Ryan Leinonen, exec chef/owner of Trillium, wants to stage at Le Bernardin
If you weren't a chef, what would you be? A cardiothoracic surgeon, an astrophysicist, or maybe an astronaut.
What's one thing about you or your restaurant that people would be surprised to know? Trillium occupies a space that was a decrepit pawn shop for many years, and the first time I looked at it, I wasn't so sure, but after it we started gutting it, it all came to me -- and came to be, and I was really in love with the location in the Ballpark neighborhood, so I decided to go for it. We demolished the space down to a dirt floor and the walls and then rebuilt it new. We salvaged what we could, like the 108-year-old pine posts and beams, and we refurbished the beautiful brick wall on the north side of the dining room. Our new additions were the five-foot linear fireplace, a "cloud" bar and the open kitchen.

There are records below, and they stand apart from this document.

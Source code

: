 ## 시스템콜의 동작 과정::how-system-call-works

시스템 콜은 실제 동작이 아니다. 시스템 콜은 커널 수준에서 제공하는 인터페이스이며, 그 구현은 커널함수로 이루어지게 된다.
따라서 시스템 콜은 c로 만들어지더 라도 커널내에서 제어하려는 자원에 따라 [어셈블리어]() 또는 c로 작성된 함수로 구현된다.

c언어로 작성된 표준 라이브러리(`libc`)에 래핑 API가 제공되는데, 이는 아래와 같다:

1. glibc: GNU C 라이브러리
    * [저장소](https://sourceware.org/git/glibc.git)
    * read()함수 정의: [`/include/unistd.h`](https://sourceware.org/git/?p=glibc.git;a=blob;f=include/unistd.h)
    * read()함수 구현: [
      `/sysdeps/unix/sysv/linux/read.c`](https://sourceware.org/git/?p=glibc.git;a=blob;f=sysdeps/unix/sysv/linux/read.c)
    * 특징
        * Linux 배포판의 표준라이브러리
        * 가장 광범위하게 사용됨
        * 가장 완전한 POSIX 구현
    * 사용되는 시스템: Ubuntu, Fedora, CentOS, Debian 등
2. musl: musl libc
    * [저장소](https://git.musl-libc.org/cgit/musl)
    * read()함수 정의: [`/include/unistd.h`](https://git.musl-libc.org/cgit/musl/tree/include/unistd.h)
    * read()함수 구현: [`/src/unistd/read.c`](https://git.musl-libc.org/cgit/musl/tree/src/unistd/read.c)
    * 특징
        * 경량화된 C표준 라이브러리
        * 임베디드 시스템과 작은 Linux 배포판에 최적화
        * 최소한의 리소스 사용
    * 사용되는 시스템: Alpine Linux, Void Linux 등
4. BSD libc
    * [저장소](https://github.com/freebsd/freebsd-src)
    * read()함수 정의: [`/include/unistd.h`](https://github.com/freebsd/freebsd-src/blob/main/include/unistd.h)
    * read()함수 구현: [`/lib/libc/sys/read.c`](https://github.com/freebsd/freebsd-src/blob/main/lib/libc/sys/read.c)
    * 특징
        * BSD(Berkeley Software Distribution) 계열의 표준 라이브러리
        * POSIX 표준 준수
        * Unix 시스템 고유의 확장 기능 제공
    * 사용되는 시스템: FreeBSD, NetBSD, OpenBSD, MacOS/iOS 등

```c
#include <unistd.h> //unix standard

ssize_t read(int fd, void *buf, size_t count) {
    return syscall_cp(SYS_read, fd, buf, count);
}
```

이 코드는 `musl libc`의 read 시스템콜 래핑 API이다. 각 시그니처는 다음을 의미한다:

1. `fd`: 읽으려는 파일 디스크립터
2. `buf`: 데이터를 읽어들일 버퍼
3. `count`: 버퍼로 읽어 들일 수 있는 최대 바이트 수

Hardest lesson you've learned: Treat people the way you want to be treated. I worked for some pretty iron-headed, downright mean chefs back in the day, and as a younger cook who hadn't cut his teeth yet, I thought that's how you had to act to be a successful chef. These guys used to throw hot pans, knives, choke cooks out on the line, and take half your paycheck if you burned something. There's something to be said for discipline, but that's not a good way to treat people
What's next for you? Right now I'm focused on all things Trillium: creating a good staff, teaching everything I can to my cooks and looking forward to a busy summer in the Ballpark neighborhood. It's such a great, vibrant area. At some point I might like to do another venture -- who knows? Maybe Denver's first Scandinavian ice bar.
Last meal before you die: Before I die? This assumes I know my death is imminent, in which case, death by foie gras. Consume so much, so rapidly that my heart actually stops and I don't have to face the other death that's coming to me.